GLENWOOD SPRINGS — The road show staged by some of the plaintiffs in a lawsuit seeking to overturn two of the gun-control laws passed by the Colorado Legislature this year made a stop here Wednesday night.

Four of the 54 Colorado county sheriffs who are plaintiffs in the suit — including Garfield County Sheriff Lou Vallario — drew enthusiastic responses from the crowd in the Devereux Room at the Hotel Colorado. Officials with the Independence Institute, the Denver area think tank that sponsored the event and one of the plaintiffs in the lawsuit, said 125 $5 tickets had been presold and dozens more were purchased at the door.

Among local officials in attendance were District 57 state Rep. Rob Rankin, R-Carbondale, Garfield County Commissioner John Martin, and District 8 state Sen. Randy Baumgardner, R-Cowdrey.
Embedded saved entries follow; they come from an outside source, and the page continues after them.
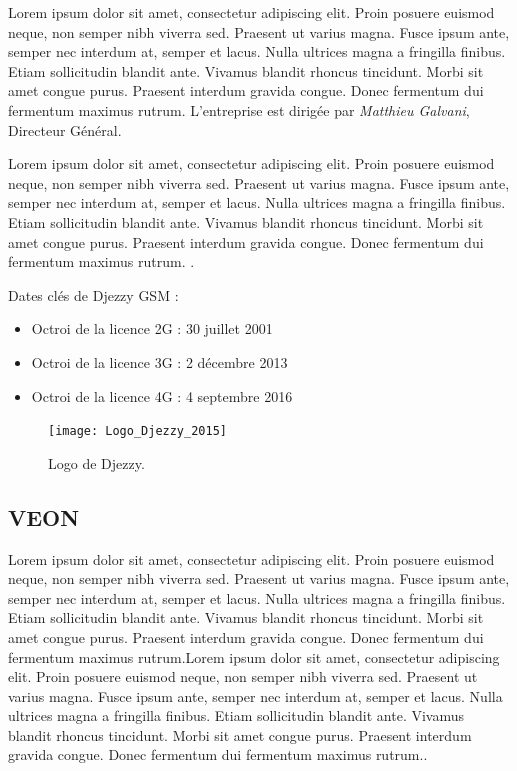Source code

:Lorem ipsum dolor sit amet, consectetur adipiscing elit. Proin posuere euismod neque, non semper nibh viverra sed. Praesent ut varius magna. Fusce ipsum ante, semper nec interdum at, semper et lacus. Nulla ultrices magna a fringilla finibus. Etiam sollicitudin blandit ante. Vivamus blandit rhoncus tincidunt. Morbi sit amet congue purus. Praesent interdum gravida congue. Donec fermentum dui fermentum maximus rutrum. L’entreprise est dirigée par \textit{Matthieu Galvani}, Directeur Général.

\medskip

Lorem ipsum dolor sit amet, consectetur adipiscing elit. Proin posuere euismod neque, non semper nibh viverra sed. Praesent ut varius magna. Fusce ipsum ante, semper nec interdum at, semper et lacus. Nulla ultrices magna a fringilla finibus. Etiam sollicitudin blandit ante. Vivamus blandit rhoncus tincidunt. Morbi sit amet congue purus. Praesent interdum gravida congue. Donec fermentum dui fermentum maximus rutrum. \parencite{djezzy_propos_2019}.

Dates clés de Djezzy GSM :
\begin{itemize}
  \item  Octroi de la licence 2G : 30 juillet 2001
  \item  Octroi de la licence 3G : 2 décembre 2013
  \item  Octroi de la licence 4G : 4 septembre 2016
\end{itemize}


\begin{figure}[hbt!]
  \centering
  \texttt{[image: Logo\_Djezzy\_2015]}
  \caption{Logo de Djezzy.}
  \label{fig:logo-djezzy}
\end{figure}
\FloatBarrier

\subsection{VEON}
Lorem ipsum dolor sit amet, consectetur adipiscing elit. Proin posuere euismod neque, non semper nibh viverra sed. Praesent ut varius magna. Fusce ipsum ante, semper nec interdum at, semper et lacus. Nulla ultrices magna a fringilla finibus. Etiam sollicitudin blandit ante. Vivamus blandit rhoncus tincidunt. Morbi sit amet congue purus. Praesent interdum gravida congue. Donec fermentum dui fermentum maximus rutrum.Lorem ipsum dolor sit amet, consectetur adipiscing elit. Proin posuere euismod neque, non semper nibh viverra sed. Praesent ut varius magna. Fusce ipsum ante, semper nec interdum at, semper et lacus. Nulla ultrices magna a fringilla finibus. Etiam sollicitudin blandit ante. Vivamus blandit rhoncus tincidunt. Morbi sit amet congue purus. Praesent interdum gravida congue. Donec fermentum dui fermentum maximus rutrum.\parencite{djezzy_propos_2019}.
In the spirit of the evening, Baumgardner was wearing a holstered semi-automatic pistol in plain view on his belt.

“Gun owners ... for the first time are beginning to push back,” said Independence Institute President John Caldara in opening remarks, to raucous applause.

At issue in the lawsuit are House Bill 1224, which limits gun magazines to 15 rounds, and HB 1229, which mandates background checks for all gun transfers. Both bills were signed into law by Gov. John Hickenlooper and are set to take effect July 1.

Can’t walk away

“It simply became clear ... they simply went too far into the rights of citizens,” said Justin Smith, Larimer County sheriff, while explaining why he and his fellow sheriffs filed the lawsuit.

He said he takes his oath of office seriously, particularly the part about protecting law abiding citizens and upholding the U.S. Constitution.

“How can I walk away?” he asked. “We had no other choice ... If not us, who? If not now, when?”

“We’re doing it for the people,” said Weld County Sheriff John Cooke, who gained national notoriety earlier this year when he declared he would not enforce the laws because he thinks they are unconstitutional and too vague.

Among other considerations, he said his stance is a matter of priorities. His priority is putting away criminals, he said, not harassing law-abiding citizens.

Because of his stand, the Denver Post labeled him a “rogue sheriff” in an editorial. Holding up a copy of the editorial, he said he wears the label “like a badge of honor.”

Taking our rights

“What we’re looking at here is a slow, methodical, intentional taking away of our rights,” said Vallario, who received two standing ovations.

Vallario said gun-control backers are the same politicians who are undermining other constitutional rights. He used the analogy of a neighbor building a fence two feet into someone else’s yard, then moving it two more feet, again and again, encroaching a little at a time but inexorably taking over the property.

“I’ve dug in my heels and I’m not going to let them take that two feet of property,” he said.

Mainstream law

David Kopel, Independence Institute research director, adjunct professor of Advanced Constitutional Law at Denver University’s Sturm College of Law and lawyer for the sheriffs in the lawsuit, outlined the constitutional arguments in the lawsuit.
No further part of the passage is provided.